In this instance, to Ó Dálaigh CJ.'s reference is that the standard of care that is expected of the teachers was discussed by the Supreme Court, where the parties conceded that teachers are to be held to a standard based on a reasonable person in loco parentis, rather than that of a reasonable teacher.

== Holding of the Supreme Court ==
With McGuinness J.'s agreement, McCracken J. rejected the appeal and upheld de Valera J.'s judgement. Nonetheless, the court emphasised that the trial judge must make his decision based only on the facts at hand and not on any potential concessions made by the respondent's counsel when the matter was first filed.
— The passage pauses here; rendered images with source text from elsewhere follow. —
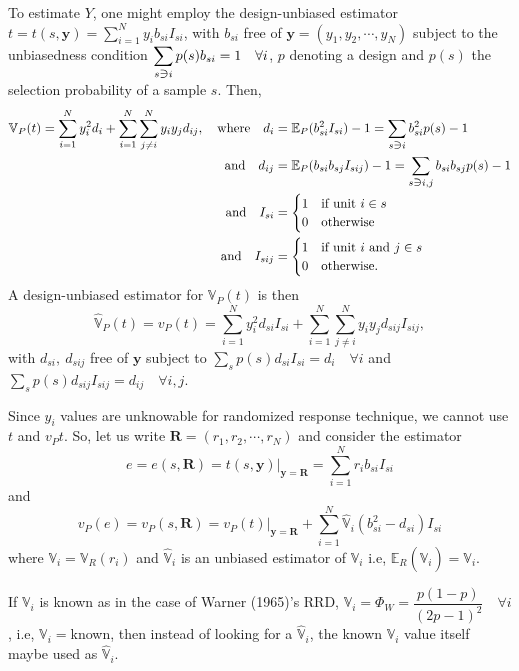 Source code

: \documentclass[12pt]{article}
\newcommand{\E}{\mathbb{E}}
\newcommand{\Var}{\mathbb{V}}
\newcommand{\contains}{\reflectbox{$\in$}}
\theoremstyle{definition}
\begin{document}
To estimate $Y$, one might employ the design-unbiased estimator $t=t(s,\mathbf{y})=\displaystyle\sum_{i=1}^N y_ib_{si}I_{si}$, with $b_{si}$ free of $\mathbf{y}=(y_1,y_2,\cdots,y_N)$ subject to the unbiasedness condition $\displaystyle\sum_{s\contains i}p(s)b_{si}=1 \quad \forall i$, $p$ denoting a design and $p(s)$ the selection probability of a sample $s$. Then, 
\begin{align*}
    \Var_P(t)=\sum_{i=1}^N y_i^2d_i +\displaystyle \sum_{i=1}^N \sum_{j\neq i}^N y_iy_jd_{ij}, \quad \text{where}\quad d_i & = \E_P(b_{si}^2I_{si})-1 = \sum_{s\contains i}b_{si}^2p(s)-1\\
    \text{and}\quad d_{ij} & = \E_P(b_{si}b_{sj}I_{sij})-1=\sum_{s\contains i,j}b_{si}b_{sj}p(s)-1\\
    \text{and}\quad I_{si} & = \begin{cases}
    1 & \text{if unit $i \in s$}\\
    0 & \text{otherwise}
    \end{cases}\\
    \text{and}\quad I_{sij} & = \begin{cases}
    1 & \text{if unit $i$ and $j \in s$}\\
    0 & \text{otherwise.}
    \end{cases}
\end{align*}
A design-unbiased estimator for $\Var_P(t)$ is then
$$\hat{\Var}_P(t)=v_P(t)=\sum_{i=1}^N y_i^2d_{si}I_{si} +\displaystyle \sum_{i=1}^N \sum_{j\neq i}^N y_iy_jd_{sij}I_{sij},$$
with $d_{si},\ d_{sij}$ free of $\mathbf{y}$ subject to $\displaystyle\sum_{s}p(s)d_{si}I_{si}=d_i \quad \forall i$ and $\displaystyle\sum_{s}p(s)d_{sij}I_{sij}=d_{ij} \quad \forall i,j$.

Since $y_i$ values are unknowable for randomized response technique, we cannot use $t$ and $v_P{t}$. So, let us write $\mathbf{R}=(r_1,r_2,\cdots,r_N)$ and consider the estimator
$$e = e(s,\mathbf{R})=\left.t(s,\mathbf{y})\right|_{\mathbf{y}=\mathbf{R}}=\sum_{i=1}^N r_ib_{si}I_{si}$$
and
$$v_P(e)=v_P(s,\mathbf{R})=\left.v_P(t)\right|_{\mathbf{y}=\mathbf{R}}+\sum_{i=1}^N \hat{\Var}_i (b_{si}^2-d_{si})I_{si}$$
where $\Var_i = \Var_R(r_i)$ and $\hat{\Var}_i$ is an unbiased estimator of $\Var_i$ i.e, $\E_R(\hat{\Var}_i)=\Var_i$.

If $\Var_i$ is known as in the case of Warner (1965)'s RRD, $\Var_i=\Phi_W=\dfrac{p(1-p)}{(2p-1)^2}\quad \forall i$, i.e, $\Var_i=$known, then instead of looking for a $\hat{\Var}_i$, the known $\Var_i$ value itself maybe used as $\hat{\Var}_i$. 
\end{document}
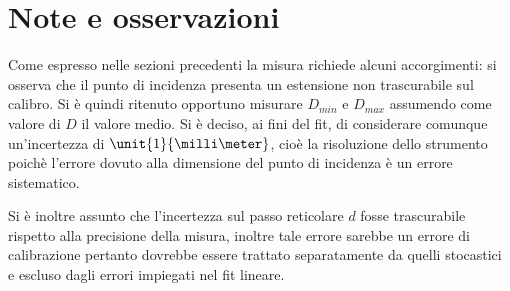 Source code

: \section{Note e osservazioni}
Come espresso nelle sezioni precedenti la misura richiede alcuni accorgimenti:
si osserva che il punto di incidenza 
presenta un estensione non trascurabile sul calibro.
Si è quindi ritenuto opportuno misurare $D_{min}$ e $ D_{max}$
assumendo come valore di $D$ il valore medio. Si è deciso, ai fini del fit, di considerare comunque un'incertezza di $\unit{1}{\milli\meter}$, cioè la risoluzione dello strumento poichè l'errore dovuto alla dimensione del punto di incidenza è un errore sistematico.

Si è inoltre assunto che l'incertezza sul passo
reticolare $d$ fosse trascurabile rispetto alla precisione della misura, inoltre tale errore sarebbe un errore di calibrazione pertanto dovrebbe essere trattato separatamente da quelli stocastici e 
escluso dagli errori impiegati nel fit lineare. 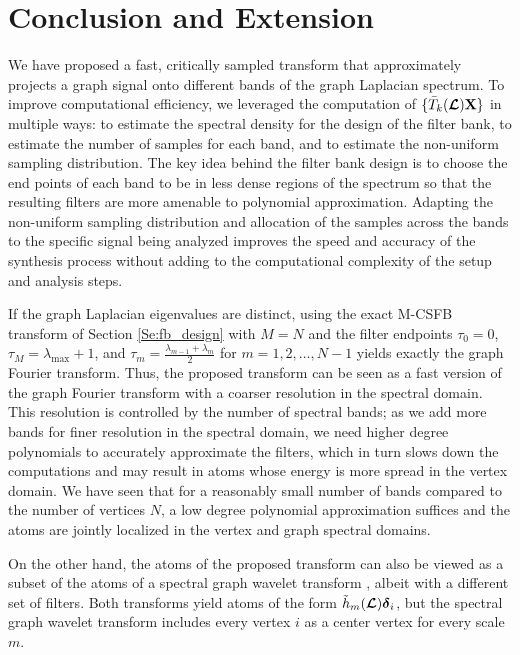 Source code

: \documentclass[journal, 10pt]{IEEEtran}
\begin{document}

\section{Conclusion and Extension}
\label{Sec:ongoing}
We have proposed a fast, critically sampled transform that approximately projects a graph signal onto different bands of the graph Laplacian spectrum. To improve computational efficiency, we leveraged the computation of $\{\bar{T}_k(\boldsymbol{\mathcal{L}}){\bf X}\}$ in multiple ways: to estimate the spectral density for the design of the filter bank, to estimate the number of samples for each band, and to estimate the non-uniform sampling distribution. The key idea behind the filter bank design is to choose the end points of each band to be in less dense regions of the spectrum so that the resulting filters are more amenable to polynomial approximation. Adapting the non-uniform sampling distribution and allocation of the samples across the bands to the specific signal being analyzed improves the speed and accuracy of the synthesis process without adding to the computational complexity of the setup and analysis steps. 

If the graph Laplacian eigenvalues are distinct, using the exact M-CSFB transform of Section \ref{Se:fb_design} with $M=N$ and the filter endpoints $\tau_0=0$, $\tau_M = \lambda_{\max}+1$, and $\tau_m=\frac{\lambda_{m-1}+\lambda_m}{2}$ for $m=1,2,\ldots,N-1$ yields exactly the graph Fourier transform. Thus, the proposed transform can be seen as a fast version of the graph Fourier transform with a coarser resolution in the spectral domain. This resolution is controlled by the number of spectral bands; as we add more bands for finer resolution in the spectral domain, we need higher degree polynomials to accurately approximate the filters, which in turn slows down the computations and may result in atoms whose energy is more spread in the vertex domain. We have seen that for a reasonably small number of bands compared to the number of vertices $N$, a low degree polynomial approximation suffices and the atoms are jointly localized in the vertex and graph spectral domains. 

On the other hand, the atoms of the proposed transform can also be viewed as a subset of the atoms of a spectral graph wavelet transform  \cite{hammond2011wavelets}, albeit with a different set of filters. Both transforms yield atoms of the form $\tilde{h}_m(\boldsymbol{\mathcal{L}}){\boldsymbol \delta}_i$, but the spectral graph wavelet transform includes every vertex $i$ as a center vertex for every scale $m$. 
\end{document}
When it came to discipline, that school had severe problems. The Court acknowledged this by highlighting the requirement that teachers be added to a roster for supervision. The learned Supreme Court Judge stated in his decision that given the circumstances of the case and the school's history of indiscipline, the appellants had a duty of care to provide supervision at lunchtime in accordance with the rota system, and that their failure to do so constituted negligence on their part. He was also satisfied that there was no contributory negligence on the part of the plaintiff or respondent.

== Dissent of Fennelly J. ==

Fennelly J. believed that a retrial should have taken place, that the High Court Judge completely ignored the proper legal standard of care, and that the judge did not decide the case in line with the arguments. The issue, according to Fennelly J., is not what the appellants thought essential, but rather what is actually required to uphold the appellants' duty of care. The court did state, however, that it was clear from the evidence that nobody had been keeping an eye on the refuge area on that specific day. He then cited the plaintiffs' testimony on the supervision system, saying that everyone was aware that if they did anything wrong a teacher would be on their backs in a matter of minutes or seconds.

He said that instead of the high court's decision, he would let the appeal go through and order a new trial.

== Subsequent developments ==

In the High Court case Maher (A Minor) v Presentation School Mullingar, this case was distinguished. In this case, Peart J. said that the level of supervision needed for a class of six-year-olds is higher because they are so young, and that the level of supervision needed for older children is lower.